REDOLFI: “QUESTE GARE CI DEVONO SERVIRE DA LEZIONE PER IL PROSSIMO ANNO” – VIDEO

Si è seduto in panchina al posto dello squalificato Apolloni, ed al termine della gara si è presentato in sala stampa per commentare il pareggio contro la Sambenedettese che di fatto esclude il Parma definitivamente dalla corsa allo Scudetto di Serie D.
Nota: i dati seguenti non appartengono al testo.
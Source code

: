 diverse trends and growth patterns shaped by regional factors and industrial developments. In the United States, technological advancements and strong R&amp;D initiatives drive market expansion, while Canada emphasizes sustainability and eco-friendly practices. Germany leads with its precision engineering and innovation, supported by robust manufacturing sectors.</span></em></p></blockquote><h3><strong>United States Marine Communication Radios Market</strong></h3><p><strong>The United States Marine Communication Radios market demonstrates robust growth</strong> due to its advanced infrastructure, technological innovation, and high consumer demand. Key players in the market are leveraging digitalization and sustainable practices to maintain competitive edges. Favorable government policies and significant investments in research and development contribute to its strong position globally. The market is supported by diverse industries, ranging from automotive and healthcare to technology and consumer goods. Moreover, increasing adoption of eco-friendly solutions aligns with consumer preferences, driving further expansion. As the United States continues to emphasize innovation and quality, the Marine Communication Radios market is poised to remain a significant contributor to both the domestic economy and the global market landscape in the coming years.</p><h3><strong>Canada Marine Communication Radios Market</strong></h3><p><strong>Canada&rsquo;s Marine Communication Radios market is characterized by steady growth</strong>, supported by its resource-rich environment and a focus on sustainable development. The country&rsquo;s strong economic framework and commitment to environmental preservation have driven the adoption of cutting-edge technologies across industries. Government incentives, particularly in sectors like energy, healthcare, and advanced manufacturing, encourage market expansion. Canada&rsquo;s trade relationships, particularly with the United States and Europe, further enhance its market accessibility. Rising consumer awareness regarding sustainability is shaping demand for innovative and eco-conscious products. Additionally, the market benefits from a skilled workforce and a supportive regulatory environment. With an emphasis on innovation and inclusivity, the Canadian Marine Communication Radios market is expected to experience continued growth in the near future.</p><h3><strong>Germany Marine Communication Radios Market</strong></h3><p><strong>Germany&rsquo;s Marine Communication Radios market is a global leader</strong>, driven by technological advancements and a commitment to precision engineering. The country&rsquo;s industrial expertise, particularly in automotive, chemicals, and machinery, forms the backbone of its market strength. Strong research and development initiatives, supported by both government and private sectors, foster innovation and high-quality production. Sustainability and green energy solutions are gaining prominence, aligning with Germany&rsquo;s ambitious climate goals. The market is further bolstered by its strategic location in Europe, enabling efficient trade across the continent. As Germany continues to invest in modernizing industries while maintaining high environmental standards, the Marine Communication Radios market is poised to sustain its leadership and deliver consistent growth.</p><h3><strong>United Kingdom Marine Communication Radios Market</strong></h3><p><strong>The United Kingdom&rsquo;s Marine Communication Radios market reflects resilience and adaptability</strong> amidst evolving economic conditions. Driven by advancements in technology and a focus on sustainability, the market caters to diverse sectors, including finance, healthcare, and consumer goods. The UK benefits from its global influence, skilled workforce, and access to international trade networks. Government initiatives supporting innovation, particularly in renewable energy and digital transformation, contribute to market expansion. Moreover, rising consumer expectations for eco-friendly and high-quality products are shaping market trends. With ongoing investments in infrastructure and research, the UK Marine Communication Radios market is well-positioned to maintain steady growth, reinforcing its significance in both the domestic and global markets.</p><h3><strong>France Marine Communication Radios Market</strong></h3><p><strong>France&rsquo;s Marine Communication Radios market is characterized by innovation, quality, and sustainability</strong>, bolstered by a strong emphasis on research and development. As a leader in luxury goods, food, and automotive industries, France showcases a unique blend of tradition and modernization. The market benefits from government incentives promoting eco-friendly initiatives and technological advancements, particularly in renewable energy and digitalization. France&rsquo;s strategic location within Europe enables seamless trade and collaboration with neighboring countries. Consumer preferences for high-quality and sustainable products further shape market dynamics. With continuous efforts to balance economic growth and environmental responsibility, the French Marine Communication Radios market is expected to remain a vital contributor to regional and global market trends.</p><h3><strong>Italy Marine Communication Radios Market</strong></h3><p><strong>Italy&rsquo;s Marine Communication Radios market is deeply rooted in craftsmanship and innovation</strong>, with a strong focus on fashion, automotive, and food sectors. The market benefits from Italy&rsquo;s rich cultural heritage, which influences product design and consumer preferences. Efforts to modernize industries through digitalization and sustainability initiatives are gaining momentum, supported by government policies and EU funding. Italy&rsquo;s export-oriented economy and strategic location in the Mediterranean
Ecco il video e la trascrizione del commento di Bruno Redolfi al termine della gara:

Gli episodi hanno condannato il Parma in queste due partite? È vero, si può dire così. La partita era in controllo, c’è stato qualche giocatore negli ultimi minuti che era sulle gambe, e quel possesso palla che cercavamo di fare non è andato bene. Poi abbiamo perso una palla stupida a squadra schierata, c’è stata la loro ripartenza ed è andata com’è andata. I pericoli veri li abbiamo avuti soprattutto sui calci piazzati, grosse parate di Zommers non ci sono state, e potevamo fare anche il terzo gol. Poi le partite sapete meglio di me come vanno. La superiorità numerica non si è sentita molto, perchè avevamo più di qualche giocatore in campo con alcuni problemi abbastanza visibili. Le sostituzioni siamo stati costretti a farle in modo molto veloce, perchè erano necessarie, e ci siamo trovati gli ultimi minuti a gestire una superiorità numerica che non era netta perchè qualche giocatore era messo male. Lucarelli ha stretto i parma-samb-evidenza2denti per 35′. Se è mancato il colpo del ko? Finire due a zero il primo tempo contro la Sambenedettese non è poco. Probabilmente il 2-1 ci ha messo in difficoltà a livello mentale, ci ha fatto preoccupare. Queste sono partite che ci servono a farci entrare in un’ottica diversa. È stata una grandissima cavalcata, quella di quest’anno, e grosse difficoltà non ci sono state. Ora ci stiamo già calando nella realtà del prossimo anno. Negli ultimi minuti, quando qualche giocatore è sulle gambe e non riesce a dare il 100% la squadra si allunga e si creano spazi tra le linee. Perchè i tre cambi ed i sette under in campo, avendo a disposizione Baraye, Lauria ed altri? Questo mi fa sottolineare che questa squadra ha giovani di valore. Il Parma su questo può costruire il futuro, valutando i giovani anche per il prosieguo. Ci stavano mancando centimetri, ed avevamo bisogno di centimetri, e dunque di Saporetti. Poi ci serviva un po’ di gamba ed andare sull’esterno, Lauria è vero che era a disposizione, ma sul 2-0 pensavamo ad avere un po’ più di equilibrio con Sereni. Il vero salto di qualità sarebbe quello di non avere blackout come quello di oggi o quello di altri momenti durante la stagione? Questa è una partita, come quella di Gubbio, che ci deve servire da lezione per il prossimo anno. Siamo entrati in un’altra ottica, questo assaggio di categoria per me è importante, è utile. Ci credevamo e siamo rammaricati, poi alla fine il calcio è uno sport bellissimo che ti dà delle emozioni che possono essere positive o negative”.